In winning this first battle for better access to the cinema we all had to make a sacrifice. The 35 cinemas that were going to be fitted out for captioning and audio description will now, in all probability, not be fitted out. One can imagine that the Cinema industry will now retreat, tail between its legs and in retaliation actually do less than they already are. Not that it was much anyway.
Another author, completely unknown to me -David Kenyon, said, ” Those things which are precious are saved only by sacrifice.” What is precious here is dignity. What is also precious is fairness. The people that protested in the Cinema campaign protested not so much for cinema access but for dignity and fairness. Australia’s hugely rich Big 4 cinemas were telling some 4 to 5 million Australian’s with a hearing or vision loss that they were a burden and not worth investing in. This is demonstrated by the fact that they were only willing to invest .0125 % of their total profit in creating access for this significant market.

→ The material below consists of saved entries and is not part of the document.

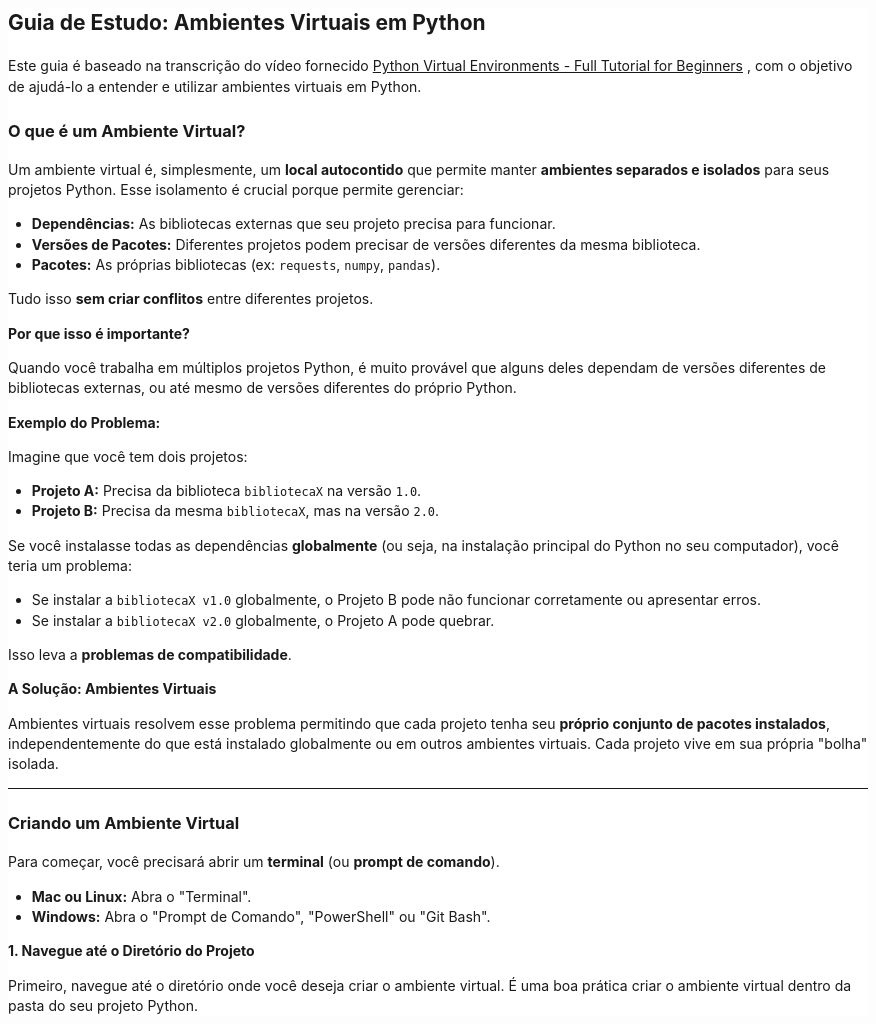 ## Guia de Estudo: Ambientes Virtuais em Python

Este guia é baseado na transcrição do vídeo fornecido [Python Virtual Environments - Full Tutorial for Beginners](https://www.youtube.com/watch?v=Y21OR1OPC9A "Ir para o vídeo") , com o objetivo de ajudá-lo a entender e utilizar ambientes virtuais em Python.

### O que é um Ambiente Virtual?

Um ambiente virtual é, simplesmente, um **local autocontido** que permite manter **ambientes separados e isolados** para seus projetos Python. Esse isolamento é crucial porque permite gerenciar:

*   **Dependências:** As bibliotecas externas que seu projeto precisa para funcionar.
*   **Versões de Pacotes:** Diferentes projetos podem precisar de versões diferentes da mesma biblioteca.
*   **Pacotes:** As próprias bibliotecas (ex: `requests`, `numpy`, `pandas`).

Tudo isso **sem criar conflitos** entre diferentes projetos.

**Por que isso é importante?**

Quando você trabalha em múltiplos projetos Python, é muito provável que alguns deles dependam de versões diferentes de bibliotecas externas, ou até mesmo de versões diferentes do próprio Python.

**Exemplo do Problema:**

Imagine que você tem dois projetos:

*   **Projeto A:** Precisa da biblioteca `bibliotecaX` na versão `1.0`.
*   **Projeto B:** Precisa da mesma `bibliotecaX`, mas na versão `2.0`.

Se você instalasse todas as dependências **globalmente** (ou seja, na instalação principal do Python no seu computador), você teria um problema:
*   Se instalar a `bibliotecaX v1.0` globalmente, o Projeto B pode não funcionar corretamente ou apresentar erros.
*   Se instalar a `bibliotecaX v2.0` globalmente, o Projeto A pode quebrar.

Isso leva a **problemas de compatibilidade**.

**A Solução: Ambientes Virtuais**

Ambientes virtuais resolvem esse problema permitindo que cada projeto tenha seu **próprio conjunto de pacotes instalados**, independentemente do que está instalado globalmente ou em outros ambientes virtuais. Cada projeto vive em sua própria "bolha" isolada.

---

### Criando um Ambiente Virtual

Para começar, você precisará abrir um **terminal** (ou **prompt de comando**).

*   **Mac ou Linux:** Abra o "Terminal".
*   **Windows:** Abra o "Prompt de Comando", "PowerShell" ou "Git Bash".

**1. Navegue até o Diretório do Projeto**

Primeiro, navegue até o diretório onde você deseja criar o ambiente virtual. É uma boa prática criar o ambiente virtual dentro da pasta do seu projeto Python.
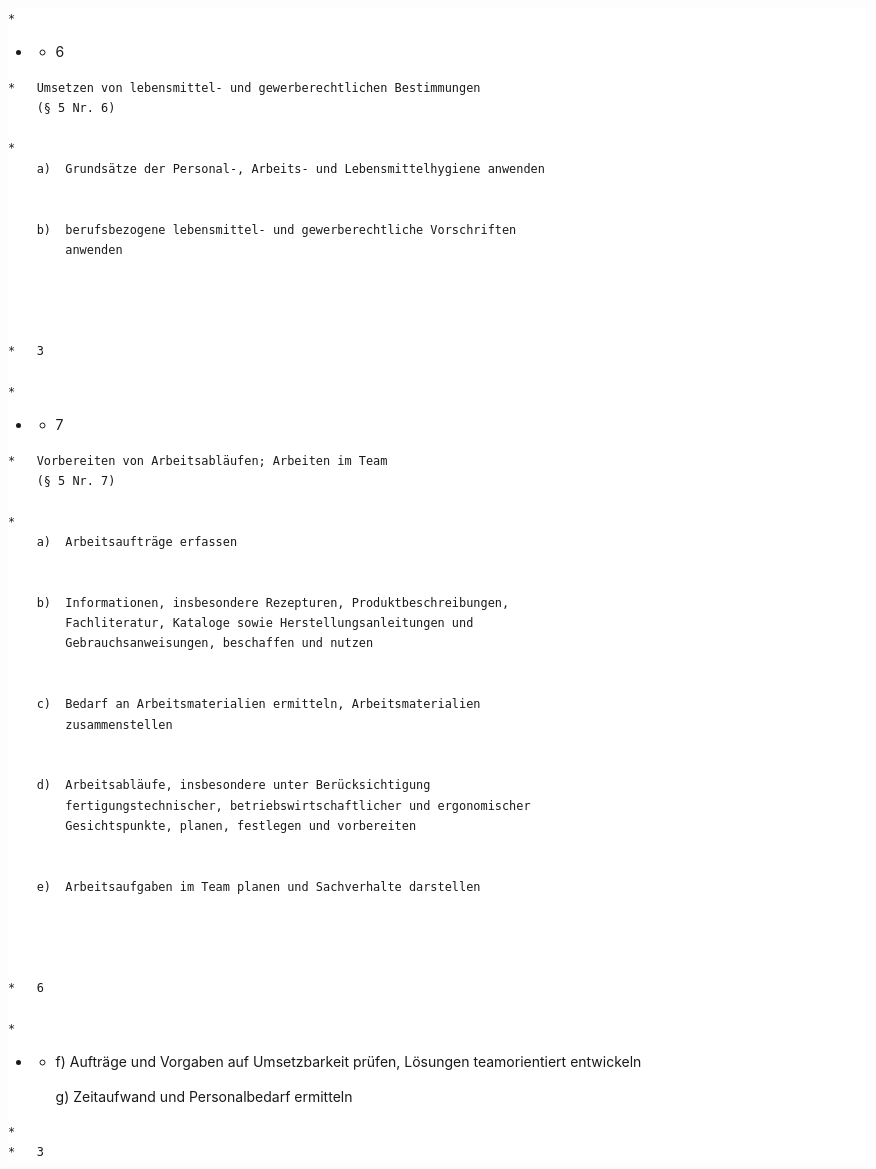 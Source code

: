     *

*    *   6

    *   Umsetzen von lebensmittel- und gewerberechtlichen Bestimmungen
        (§ 5 Nr. 6)

    *
        a)  Grundsätze der Personal-, Arbeits- und Lebensmittelhygiene anwenden


        b)  berufsbezogene lebensmittel- und gewerberechtliche Vorschriften
            anwenden




    *   3

    *

*    *   7

    *   Vorbereiten von Arbeitsabläufen; Arbeiten im Team
        (§ 5 Nr. 7)

    *
        a)  Arbeitsaufträge erfassen


        b)  Informationen, insbesondere Rezepturen, Produktbeschreibungen,
            Fachliteratur, Kataloge sowie Herstellungsanleitungen und
            Gebrauchsanweisungen, beschaffen und nutzen


        c)  Bedarf an Arbeitsmaterialien ermitteln, Arbeitsmaterialien
            zusammenstellen


        d)  Arbeitsabläufe, insbesondere unter Berücksichtigung
            fertigungstechnischer, betriebswirtschaftlicher und ergonomischer
            Gesichtspunkte, planen, festlegen und vorbereiten


        e)  Arbeitsaufgaben im Team planen und Sachverhalte darstellen




    *   6

    *

*    *
        f)  Aufträge und Vorgaben auf Umsetzbarkeit prüfen, Lösungen
            teamorientiert entwickeln


        g)  Zeitaufwand und Personalbedarf ermitteln




    *
    *   3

These people sacrificed what paltry access they were being offered to send a message to the Big 4 cinemas, to send a message to the Australian Human Rights Commission and to send a message to society that they were fed up being ignored, that they were fed up of being treated like charity cases and that they would no longer be treated without dignity. The sacrifice was access to the cinema but only FOR NOW. The clear message is that it is time for the cinemas to take us all seriously because we are no longer going to be trodden all over. The real fight has just begun.
The real tragedy of all this is that our leaders in the sector actually ignored the overwhelming voice of the people it represented. Some of these leaders have now seen the light and are backing the masses but some still stubbornly refuse to acknowledge the clear message that the people that they represent are screaming – this message is that they want REAL ACCESS, they want REAL RECOGNITION of their rights and above all they want to be treated with DIGNITY. That this message was at first ignored by our leaders was and is a disgrace.
Oscar Wilde, who I actually know of, said, “Those who lead the people can only do so by following the mob.” It is a message that our leaders could do well to heed. This is not to say that the mob cant be wrong, it can, but to constantly deny the voice of the mob is not democracy, its dictatorship. And dictatorship, said Stephen Vizinczey, “is a constant lecture in instructing you that your feelings, your thoughts and your desires are of no account, that you are a nobody and must live as your are told by other people who desire and think for you.” Just for the record, I don’t know who he is either!
Congratulations to all who were part of the Cinema Access Campaign. Your voice and your commitment could well be the changing of the guard!